Od dyskusji na temat zasadności złożenia takiego zawiadomienia rozpoczęło się w środę posiedzenie komisji śledczej, przed którą ponownie stawił się Leszek Miller.
"Po dokładnej analizie zeznań świadka Millera istnieje uzasadnione podejrzenie popełnienie przez świadka przestępstwa złożenia w prokuraturze fałszywych zeznań" - podkreślił Rokita.
Chodzi o zeznania premiera z 10 kwietnia w prokuraturze gdzie Miller - zdaniem Rokity - miał wyjaśnić, że nie był informowany o rozmowach prowadzonych przez Lecha Nikolskiego, (b. szefa gabinetu politycznego premiera), z jednym z koncernów prywatnych w sprawie ustawy o rtv (chodzi o wizytę Nikolskiego w Agorze).
"Zarówno zeznania świadka złożone w ostatni poniedziałek, jak i zeznania pana ministra Nikolskiego, wskazują na to, że w tej sprawie padła stanowcza i fałszywa deklaracja ze strony świadka Millera w prokuraturze" - tłumaczył Rokita.
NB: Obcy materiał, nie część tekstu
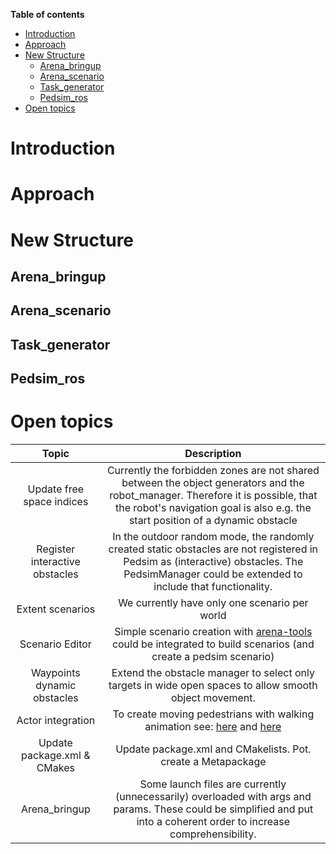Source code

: **Table of contents**

- [Introduction](#introduction)
- [Approach](#approach)
- [New Structure](#new-structure)
  - [Arena_bringup](#arena_bringup)
  - [Arena_scenario](#arena_scenario)
  - [Task_generator](#task_generator)
  - [Pedsim_ros](#pedsim_ros)
- [Open topics](#open-topics)
# Introduction
# Approach
# New Structure
## Arena_bringup
## Arena_scenario
## Task_generator
## Pedsim_ros
# Open topics
| **Topic** | **Description**|
|:--:| :--:| 
| Update free space indices | Currently the forbidden zones are not shared between the object generators and the robot_manager. Therefore it is possible, that the robot's navigation goal is also e.g. the start position of a dynamic obstacle |
| Register interactive obstacles | In the outdoor random mode, the randomly created static obstacles are not registered in Pedsim as (interactive) obstacles. The PedsimManager could be extended to include that functionality. |
| Extent scenarios | We currently have only one scenario per world |
| Scenario Editor | Simple scenario creation with [arena-tools](https://github.com/ignc-research/arena-tools) could be integrated to build scenarios (and create a pedsim scenario) |
| Waypoints dynamic obstacles | Extend the obstacle manager to select only targets in wide open spaces to allow smooth object movement. |
| Actor integration | To create moving pedestrians with walking animation see: [here](http://gazebosim.org/tutorials?tut=actor&cat=build_robot) and [here](https://github.com/BruceChanJianLe/gazebo-plugin-autonomous-actor/) |
| Update package.xml & CMakes | Update package.xml and CMakelists. Pot. create a Metapackage |
| Arena_bringup | Some launch files are currently (unnecessarily) overloaded with args and params. These could be simplified and put into a coherent order to increase comprehensibility. |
Rokita zaproponował, by Biuro Legislacyjne Sejmu przygotowało zgłoszenie do prokuratury o popełnieniu przez Millera przestępstwie.
Szef sejmowej komisji śledczej Tomasz Nałęcz (UP) apelował do Rokity o "większy namysł".
"Wielokrotnie stwierdzamy rozbieżności w zeznaniach świadków. (...) W grę może przecież wchodzić niedoskonałość pamięci. Tu nie mamy do czynienia z fałszowaniem dokumentacji, czy z próbą ukrycia jakichś faktów w dokumentacji, tylko z ludzką pamięcią. Więc proponuję nie strzelać z największej armaty" - mówił Nałęcz.
Nałęcz prosił również Rokitę aby "nie robić sensacji".
"Nie stwarzajmy wrażenia, że tu mamy do czynienia z jakimś nadzwyczajnym faktem i stwierdziliśmy po raz pierwszy, że świadek Leszek Miller złożył fałszywe zeznania i musimy na czerwonym sygnale jechać do prokuratora" - dodał Nałęcz.
Sprawę ewentualnego złożenia wniosku do prokuratury ma rozpatrzyć prezydium sejmowej komisji śledczej.